Il grande don Peppino Diana. Non dimenticherò mai il documento ’Per amor del mio popolo’ che nel 1991, con i parroci della forania, aveva scritto proprio per dire basta alla presenza della camorra, per invitare i camorristi a smetterla con la violenza. Ma anche per invitare la gente a una rivoluzione delle coscienze. Quando ha chiese ai suoi parrocchiani a salire sui tetti per enunciare parole di vita. Dovremmo farlo un po’ tutti anche oggi, salire sui tetti delle nostre case, sui tetti della nostra vita per essere persone che si assumono la responsabilità del cambiamento.

Un altro sacerdote vittima della criminalità è don Pugliesi, beatificato da papa Francesco.

E’ stato un modello di santità cristiana, con il suo impegno sacerdotale, la sua voglia di togliere i ragazzi dalle strada, il suo coraggio sociale. Lui era un prete, un prete che la mafia voleva cacciare in sagrestia, perché le mafie vorrebbero che non ci occupassimo di loro. Attenzione: don Puglisi viene ucciso per odio alla sua fede. Viene ucciso da un’altra chiesa, da un’altra religione, la religione della violenza, che non tollera la vista del testimone dell’amore di Cristo. La religione che ha messo il padrino al posto del padre. La mafia non ha nulla di cristiano. E’ significativo quello che il 19 agosto 1993, venti giorni prima dell’omicidio di don Puglisi, in America il collaboratore Francesco Marino Mannoia dice all’Fbi. Queste le testuali parole: ’Nel passato la chiesa era considerata sacra e intoccabile. Ora invece Cosa nostra sta attaccando anche la Chiesa perché si sta esprimendo contro la mafia’. Gli uomini d’onore mandano messaggi chiari ai sacerdoti: non interferite. E invece la Chiesa deve interferire, deve farlo dove viene calpestata la dignità, la libertà delle persone. Ma perché Mannoia manda questo segnale? Perché il 9 maggio del 1993 nella valle dei Templi Giovanni Paolo II aveva alzato improvvisamente la voce per dire con forza che la mafia è incompatibile con il Vangelo. Era un grido per scuotere, per invitare i siciliani a non scoraggiarsi e a reagire. Ma era anche una condanna chiara al gioco criminale mafioso.

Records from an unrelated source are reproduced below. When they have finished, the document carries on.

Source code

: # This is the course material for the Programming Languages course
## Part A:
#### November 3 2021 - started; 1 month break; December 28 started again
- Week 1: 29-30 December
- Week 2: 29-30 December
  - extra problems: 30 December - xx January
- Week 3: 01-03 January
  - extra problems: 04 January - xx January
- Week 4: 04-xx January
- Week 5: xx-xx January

Lei ha citato le parole di Giovanni Paolo II. Dopo di lui, nel 2010, Benedetto XVI a Palermo fece un altro forte appello.

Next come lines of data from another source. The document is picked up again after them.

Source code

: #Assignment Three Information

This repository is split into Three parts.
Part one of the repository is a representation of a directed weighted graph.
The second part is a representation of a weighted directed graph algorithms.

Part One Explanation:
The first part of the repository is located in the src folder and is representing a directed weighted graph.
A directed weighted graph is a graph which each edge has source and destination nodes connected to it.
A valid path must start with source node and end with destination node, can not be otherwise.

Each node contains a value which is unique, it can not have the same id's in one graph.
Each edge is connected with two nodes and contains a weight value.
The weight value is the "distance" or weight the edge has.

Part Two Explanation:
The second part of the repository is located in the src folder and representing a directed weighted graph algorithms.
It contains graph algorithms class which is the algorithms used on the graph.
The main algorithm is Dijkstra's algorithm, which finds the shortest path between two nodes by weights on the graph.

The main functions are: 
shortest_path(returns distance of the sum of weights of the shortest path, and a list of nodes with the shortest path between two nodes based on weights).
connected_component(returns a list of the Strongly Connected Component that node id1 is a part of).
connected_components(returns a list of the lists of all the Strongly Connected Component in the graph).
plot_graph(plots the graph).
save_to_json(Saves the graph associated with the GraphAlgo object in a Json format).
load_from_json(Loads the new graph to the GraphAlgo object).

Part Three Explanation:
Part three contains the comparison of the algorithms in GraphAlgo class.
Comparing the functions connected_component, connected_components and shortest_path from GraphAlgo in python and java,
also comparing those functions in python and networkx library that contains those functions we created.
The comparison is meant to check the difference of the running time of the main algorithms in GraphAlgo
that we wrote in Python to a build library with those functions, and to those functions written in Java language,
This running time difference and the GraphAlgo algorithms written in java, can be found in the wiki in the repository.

Sottolineò con forza «la mafia strada di morte».

Nonostante questi appelli non si può però non ricordare come spesso la Chiesa abbia guardato da un’altra parte.

Dobbiamo interrogarci sui silenzi e le reticenze del passato.Aveva ragione padre Bartolomeo Sorge quando, lasciando Palermo dopo molti anni, lui arrivò dopo le stragi, fece una dichiarazione che fa riflettere e che io condivido, perché molte prudenze, ritardi, sottovalutazioni e complicità sono presenti ancora oggi. Sorge disse: ’Mi sono sempre chiesto perché questo sia potuto accadere, il silenzio della chiesa sulla mafia. Non si potrà mai capire come mai i promulgatori del Vangelo, delle beatitudini, non si siano accorti che la cultura mafiosa ne era la negazione’. Il silenzio se ha spiegazioni, non ha giustificazioni.

Come valuta la nomina del pm Raffaele Cantone all’Autorità anticorruzione?

Cantone è una persona brava, generosa e soprattutto competente. Quindi benvenga. Ma una nomina non basta, il problema è più vasto. Le mafie hanno ripreso alla grande e con nuove modalità, hanno nuove strategie, usano nuove tecnologie. Sono tornate a essere forti e in un momento di grande crisi economica e finanziaria loro hanno liquidità e investono. Lo Stato, gli apparati istituzionali hanno fatto delle cose importanti in questo anni, ma non sono sufficienti. Bisogna mettere in grado magistratura e polizia di agire meglio, con più strumenti, uomini e mezzi. Forse servono meno leggi e più legge. Bisogna rivedere i reati che nell’82 vennero definiti di mafia, perché nel frattempo le cose sono cambiate. Allora non si parlava di ecomafie o di traffico di stupefacenti con la forza con cui ne parliamo oggi, non si parlava della tratta di esseri umani, né del gioco d’azzardo. Quindi serve una lettura molto più ampia rispetto ai reati e agli interventi che devono essere portati avanti.